CHP İzmir'de şimdi herkes Tuncay Özkan'ın Parti Meclisi'ne seçilememesinin ardından il örgütünün yeni patronunun kim olduğunu konuşuyor.
Ancak bu tartışmada atlanan ve mutlaka göz önünde tutulması gereken bir gerçek var. O da şu: CHP lideri Kemal Kılıçdaroğlu hafta sonu yapılan kurultayda "Milletvekili olduğum İzmir'in asıl patronu benim" mesajı vermiştir.
ÖZKAN'I BİLEREK KORUMADI
Niye mi böyle söylüyorum?
Birincisi, Kılıçdaroğlu, il ve ilçe kongrelerinin ardından kentte patronluğa soyunan Genel Başkan Yardımcısı Tuncay Özkan'ın kurultayda devre dışı kalmasına en hafif tabiriyle göz yumdu. Çünkü kim ne derse desin eğer Kılıçdaroğlu isteseydi, Özkan'ı öyle veya böyle PM'ye yeniden sokar ve yine yardımcısı yapardı. Ancak, istemedi ve her ne kadar anahtar listesine koymuş olsa da Özkan'ı delegelerin önüne attı. Yoksa, Özkan'a günler öncesinden adeta 'bağıra bağıra' gelen çizik operasyonunun önüne geçebilirdi.

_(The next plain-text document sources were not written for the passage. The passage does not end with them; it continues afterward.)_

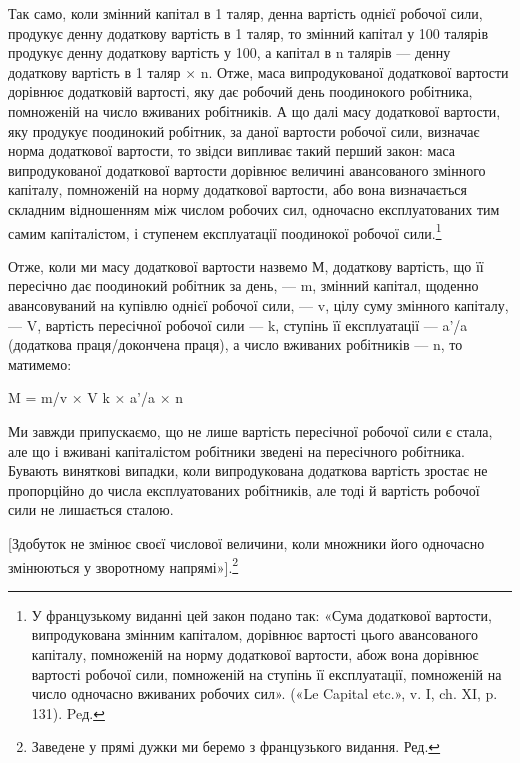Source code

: Так само, коли змінний капітал в 1 таляр, денна вартість однієї
робочої сили, продукує денну додаткову вартість в 1 таляр, то
змінний капітал у 100 талярів продукує денну додаткову вартість
у 100, а капітал в n талярів — денну додаткову вартість в 1 таляр × n.
Отже, маса випродукованої додаткової вартости дорівнює додатковій
вартості, яку дає робочий день поодинокого робітника,
помноженій на число вживаних робітників. А що далі масу додаткової
вартости, яку продукує поодинокий робітник, за даної вартости
робочої сили, визначає норма додаткової вартости, то звідси
випливає такий перший закон: маса випродукованої додаткової
вартости дорівнює величині авансованого змінного капіталу, помноженій
на норму додаткової вартости, або вона визначається
складним відношенням між числом робочих сил, одночасно експлуатованих
тим самим капіталістом, і ступенем експлуатації
поодинокої робочої сили.\footnote*{
У французькому виданні цей закон подано так: «Сума додаткової
вартости, випродукована змінним капіталом, дорівнює вартості цього
авансованого капіталу, помноженій на норму додаткової вартости, абож
вона дорівнює вартості робочої сили, помноженій на ступінь її експлуатації,
помноженій на число одночасно вживаних робочих сил». («Le Capital
etc.», v. I, ch. XI, p. 131). Peд.
}

Отже, коли ми масу додаткової вартости назвемо М, додаткову
вартість, що її пересічно дає поодинокий робітник за день, — m,
змінний капітал, щоденно авансовуваний на купівлю однієї робочої
сили, — v, цілу суму змінного капіталу, — V, вартість пересічної
робочої сили — k, ступінь її експлуатації — a'/a (додаткова праця/докончена праця),
а число вживаних робітників — n, то матимемо:

M = m/v × V k × a'/a × n

Ми завжди припускаємо, що не лише вартість пересічної робочої
сили є стала, але що і вживані капіталістом робітники зведені
на пересічного робітника. Бувають виняткові випадки, коли
випродукована додаткова вартість зростає не пропорційно до числа
експлуатованих робітників, але тоді й вартість робочої сили не
лишається сталою.

[Здобуток не змінює своєї числової величини, коли множники
його одночасно змінюються у зворотному напрямі»].\footnote*{
Заведене у прямі дужки ми беремо з французького видання. Ред.
}

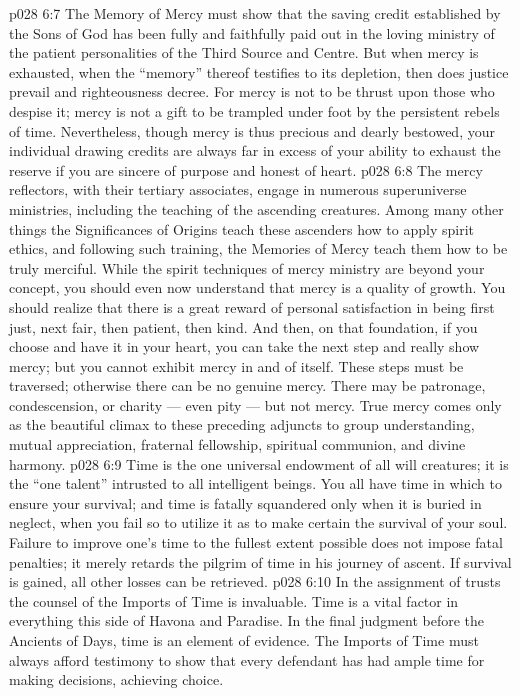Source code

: \vs p028 6:7 The Memory of Mercy must show that the saving credit established by the Sons of God has been fully and faithfully paid out in the loving ministry of the patient personalities of the Third Source and Centre. But when mercy is exhausted, when the “memory” thereof testifies to its depletion, then does justice prevail and righteousness decree. For mercy is not to be thrust upon those who despise it; mercy is not a gift to be trampled under foot by the persistent rebels of time. Nevertheless, though mercy is thus precious and dearly bestowed, your individual drawing credits are always far in excess of your ability to exhaust the reserve if you are sincere of purpose and honest of heart.
\vs p028 6:8 \pc The mercy reflectors, with their tertiary associates, engage in numerous superuniverse ministries, including the teaching of the ascending creatures. Among many other things the Significances of Origins teach these ascenders how to apply spirit ethics, and following such training, the Memories of Mercy teach them how to be truly merciful. While the spirit techniques of mercy ministry are beyond your concept, you should even now understand that mercy is a quality of growth. You should realize that there is a great reward of personal satisfaction in being first just, next fair, then patient, then kind. And then, on that foundation, if you choose and have it in your heart, you can take the next step and really show mercy; but you cannot exhibit mercy in and of itself. These steps must be traversed; otherwise there can be no genuine mercy. There may be patronage, condescension, or charity --- even pity --- but not mercy. True mercy comes only as the beautiful climax to these preceding adjuncts to group understanding, mutual appreciation, fraternal fellowship, spiritual communion, and divine harmony.
\vs p028 6:9 \bibnobreakspace {} Time is the one universal endowment of all will creatures; it is the “one talent” intrusted to all intelligent beings. You all have time in which to ensure your survival; and time is fatally squandered only when it is buried in neglect, when you fail so to utilize it as to make certain the survival of your soul. Failure to improve one’s time to the fullest extent possible does not impose fatal penalties; it merely retards the pilgrim of time in his journey of ascent. If survival is gained, all other losses can be retrieved.
\vs p028 6:10 In the assignment of trusts the counsel of the Imports of Time is invaluable. Time is a vital factor in everything this side of Havona and Paradise. In the final judgment before the Ancients of Days, time is an element of evidence. The Imports of Time must always afford testimony to show that every defendant has had ample time for making decisions, achieving choice.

İkincisi ise, PM için hazırladığı anahtar listeye Büyükşehir Belediye Başkanı Tunç Soyer'in istediği Rıfat Nalbantoğlu ile Konak Belediye Başkanı Abdül Baturİl Başkanı Deniz Yücel ikilisinin adayı İzmir Milletvekili Ednan Arslan'ı yazdı ancak İzmir Milletvekili Selin Sayek Böke ve parti mutfağının gözde ismi Devrim Barış Çelik'i de bizzat kendi inisiyatifiyle listeye koydu.
İKİ AYRI KÜMELENME
Yani şu anki tabloda CHP'de İzmir'in gerçek patronu Kılıçdaroğlu'dur... Bu gerçeği gördükten sonra ancak Kılıçdaroğlu'ndan sonra CHP İzmir'in ikinci patronunun kim olduğunu konuşabiliriz.
İşte bu noktada Büyükşehir Belediye Başkanı Tunç Soyer'i işaret edenler çok.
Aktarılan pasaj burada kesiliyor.